The tailor announces he’s finished marking adjustments, beckoning me to remove the jacket. I shrug it off, handing it over absently. My brothers are back to mocking each other, sipping whiskey, and discussing the post-reception bash. They think everything’s normal. They think I’m just jumpy because I’m marrying Giovanni Lucatello’s daughter.

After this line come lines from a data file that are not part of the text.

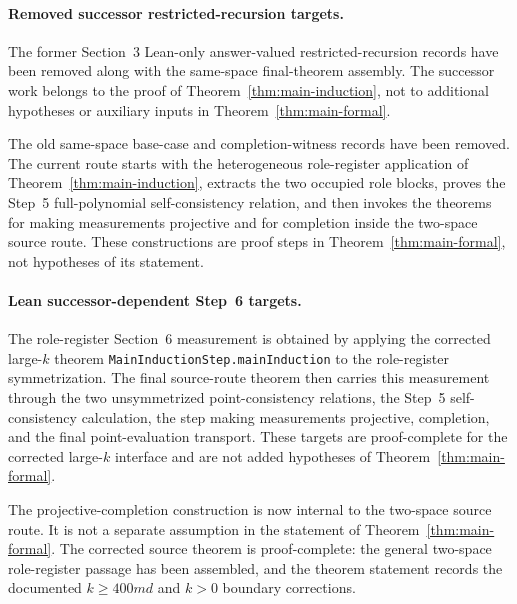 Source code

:	\paragraph{Removed successor restricted-recursion targets.}
		The former Section~3 Lean-only answer-valued restricted-recursion records
		have been removed along with the same-space final-theorem assembly.  The
		successor work belongs to the proof of Theorem~\ref{thm:main-induction},
		not to additional hypotheses or auxiliary inputs in
		Theorem~\ref{thm:main-formal}.

	\begin{remark}\label{rem:main-formal-step6-constructions}
		The old same-space base-case and completion-witness records have been
		removed.  The current route starts with the heterogeneous role-register
		application of Theorem~\ref{thm:main-induction}, extracts the two occupied
		role blocks, proves the Step~5 full-polynomial self-consistency relation,
		and then invokes the theorems for making measurements projective and for
		completion inside the two-space source route.  These constructions are
		proof steps in Theorem~\ref{thm:main-formal}, not hypotheses of its
		statement.
	\end{remark}


	\paragraph{Lean successor-dependent Step~6 targets.}
		The role-register Section~6 measurement is obtained by applying the
		corrected large-\(k\) theorem \texttt{MainInductionStep.mainInduction} to
		the role-register symmetrization.  The final source-route theorem then
		carries this measurement through the two unsymmetrized point-consistency
		relations, the Step~5 self-consistency calculation, the step making
		measurements projective, completion, and the final point-evaluation
		transport.  These targets are proof-complete for the corrected large-\(k\)
		interface and are not added hypotheses of Theorem~\ref{thm:main-formal}.


	\begin{remark}\label{rem:main-formal-successor-completion-construction}
		The projective-completion construction is now internal to the two-space
		source route.  It is not a separate assumption in the statement of
		Theorem~\ref{thm:main-formal}.  The corrected source theorem is
		proof-complete: the general two-space role-register passage has been
		assembled, and the theorem statement records the documented \(k\ge400md\)
		and \(k>0\) boundary corrections.
\end{remark}

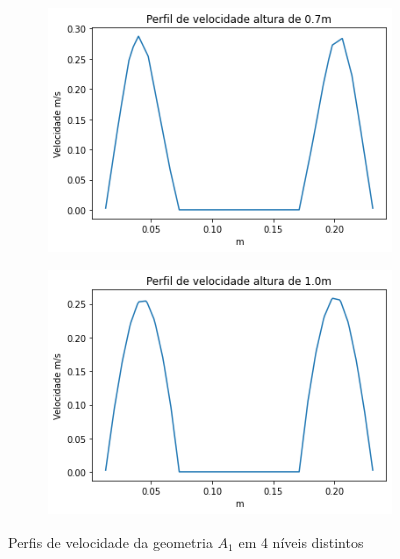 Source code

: \begin{figure}[H]
\begin{subfigure}[b]{0.42\linewidth}
    	\end{subfigure}
    	\\
    	\begin{subfigure}[b]{0.42\linewidth}
    		\includegraphics[width=\linewidth]{img/perfil_vel/liso/perfil_velocidade_liso_700.png}
    	\end{subfigure}
    	\begin{subfigure}[b]{0.42\linewidth}
    		\includegraphics[width=\linewidth]{img/perfil_vel/liso/perfil_velocidade_liso_1000.png}
    	\end{subfigure}
    	\caption{Perfis de velocidade da geometria $A_1$ em 4 níveis distintos}
    	\label{fig:perfil_velocidade_liso}
\end{figure}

But my pulse thuds an uneasy drumbeat in my ears. I try to breathe, try to let logic calm me, but the tension in my chest only grows. Gianna’s words echo in my head:I’m not going anywhere.
So why do I feel like she’s already gone?
I linger by the door after Salvatore, Niccolo, and Dante move to the register to settle final costs. They’re still bantering, still comfortable. I should join them, but something about the quiet stretch of the tailor shop corridor beckons me. For a moment, I stand there, ignoring the shop’s opulent decor and the heady swirl of cologne. My phone buzzes in my pocket—just a message from an associate confirming a meeting time for tomorrow. I silence it.
Gianna is lying to me.The idea knots my stomach. I can’t be sure. Maybe she’s genuine, maybe she finally understands me, maybe she finally accepts our fate. Or maybe I’m just paranoid.
Niccolo laughs at one of Salvatore’s jokes, the sound cutting through my thoughts. In a minute, I’ll join them, pay for my tux, and pretend that everything’s fine.
But deep in my gut, a cold certainty coils:Everything is not fine.